Foi assim com enorme surpresa que ouvi (ou seja, não foi por interposta leitura) o seu discurso no congresso do CDS. Não por atacar o PS, o governo, o PSD, Rio ou seja quem for – é natural que o faça. É seu dever, aliás. Todavia, Adolfo falar de apoio do governo atual (que apelida de “socialistas, comunistas e trotskistas”) a “ditaduras totalitárias e assassinas” (foram as suas palavras) e à liquidação de empresas, entre outras tantas malfeitorias que os partidos que apoiam o governo desejam, parece-me quase risível, não fosse tão grave. E indigente do ponto de vista do debate intelectual e de todas as críticas que podem e devem ser feitas ao PS, Bloco ou PCP/PEV. Todavia, nem o cargo de vice-presidente do CDS ou o de coordenador da task force para as eleições justificam um harakiri intelectual e uma venda da sua alma. Se alguém escrever no cartaz da sua candidatura a palavra “demagógico”, acho que o verdadeiro Mesquita Nunes dirá: “Deixem ficar. Sou eu!”

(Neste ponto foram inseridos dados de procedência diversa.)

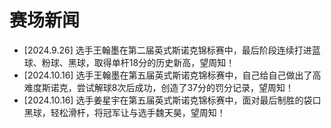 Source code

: # 赛场新闻

- [2024.9.26] 选手王翰墨在第二届英式斯诺克锦标赛中，最后阶段连续打进蓝球、粉球、黑球，取得单杆18分的历史新高，望周知！
- [2024.10.16] 选手王翰墨在第五届英式斯诺克锦标赛中，自己给自己做出了高难度斯诺克，尝试解球8次后成功，创造了37分的罚分记录，望周知！
- [2024.10.16] 选手姜星宇在第五届英式斯诺克锦标赛中，面对最后制胜的袋口黑球，轻松滑杆，将冠军让与选手魏天昊，望周知！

Um homem inteligente e arguto como Adolfo Mesquita Nunes sabe que o que disse é demagogia. Que inventou, confabulou, exagerou para inglês ver ou para o povo ficar amedrontado. Não me parece uma atitude condicente com o homem que, sem espinhas, assumiu ser homossexual num mundo onde o machismo impera. Não me parece ser uma atitude condicente com o homem que avant la lettre pensou no turismo como um polo de desenvolvimento do país. Não me parece ser uma atitude condicente com um homem que me apresentou a mim e a muitos outros ouvintes Benito Lertxundi, esse fabuloso basco esquerdista e independentista. A ser verdade, então como entender as suas palavras?

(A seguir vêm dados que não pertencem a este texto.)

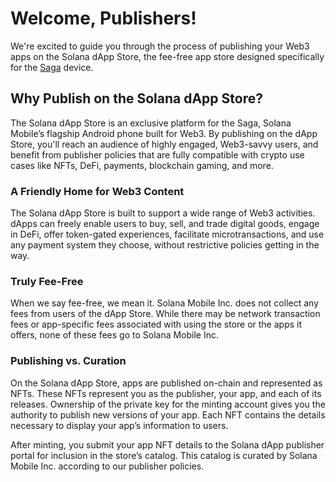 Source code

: 
# Welcome, Publishers!

We're excited to guide you through the process of publishing your Web3 apps on the Solana dApp Store, the fee-free app store designed specifically for the [Saga](https://solanamobile.com/saga) device.

## Why Publish on the Solana dApp Store?

The Solana dApp Store is an exclusive platform for the Saga, Solana Mobile’s flagship Android phone built for Web3. By publishing on the dApp Store, you'll reach an audience of highly engaged, Web3-savvy users, and benefit from publisher policies that are fully compatible with crypto use cases like NFTs, DeFi, payments, blockchain gaming, and more.

### A Friendly Home for Web3 Content

The Solana dApp Store is built to support a wide range of Web3 activities. dApps can freely enable users to buy, sell, and trade digital goods, engage in DeFi, offer token-gated experiences, facilitate microtransactions, and use any payment system they choose, without restrictive policies getting in the way.

### Truly Fee-Free

When we say fee-free, we mean it. Solana Mobile Inc. does not collect any fees from users of the dApp Store. While there may be network transaction fees or app-specific fees associated with using the store or the apps it offers, none of these fees go to Solana Mobile Inc.

### Publishing vs. Curation

On the Solana dApp Store, apps are published on-chain and represented as NFTs. These NFTs represent you as the publisher, your app, and each of its releases. Ownership of the private key for the minting account gives you the authority to publish new versions of your app. Each NFT contains the details necessary to display your app’s information to users.

After minting, you submit your app NFT details to the Solana dApp publisher portal for inclusion in the store’s catalog. This catalog is curated by Solana Mobile Inc. according to our publisher policies.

Que chatice ter ouvido o telejornal de sábado! Que pena ter ouvido as suas palavras! De tão “dessintonizadas”, arrefeceram a minha admiração por si, fizeram–me pensar que, afinal, elabora as suas palavras e os seus discursos conforme as conveniências políticas do partido ou da sua líder, como afirmar que “a esquerda não aceita a liberdade dos outros”… Não? Quem não aceita a sua liberdade? Pois as suas palavras fizeram-me pensar que, porventura o que disse e escreveu foi tudo pura demagogia, falsidade e aproveitamento de “temas fraturantes”. Espero que não!, que tenha sido engano ou apenas excesso de entusiasmo!

Fica Benito Lertxundi que, ele sim, é sublime e acima das querelas partidárias. Fica o turismo, como grande impulso à recuperação económica do meu país e que me faz sentir bem por ser português, depois da hemorragia que Passos Coelho conseguiu com as suas medidas “além da troika”.

Espero que tenha sido apenas um momento, um vaipe, algo que não tenha substância e que apenas pretendesse agradar aos centristas do congresso (e mesmo assim…). Até porque, caro Adolfo, quem anda objetivamente a fazer negociatas e arranjinhos com as tais ditaduras totalitárias e sanguinárias, quem anda de conluio com esses governos e Estados comunistas que desprezam os direitos humanos e têm horror à liberdade, a tal liberdade que defende… é precisamente o ex-presidente do seu partido, o dr. Paulo Portas. Angola… Venezuela… Seria ele o visado no seu discurso? Estavam as suas palavras a visar o governo anterior? Então entendi tudo mal. Peço desculpa.

Um abraço e… já agora, como me apresentou o “Gaua eta ni”, sugiro-lhe o “Udazken Koloretan”, mas porventura já o conhece… Não? Vai gostar.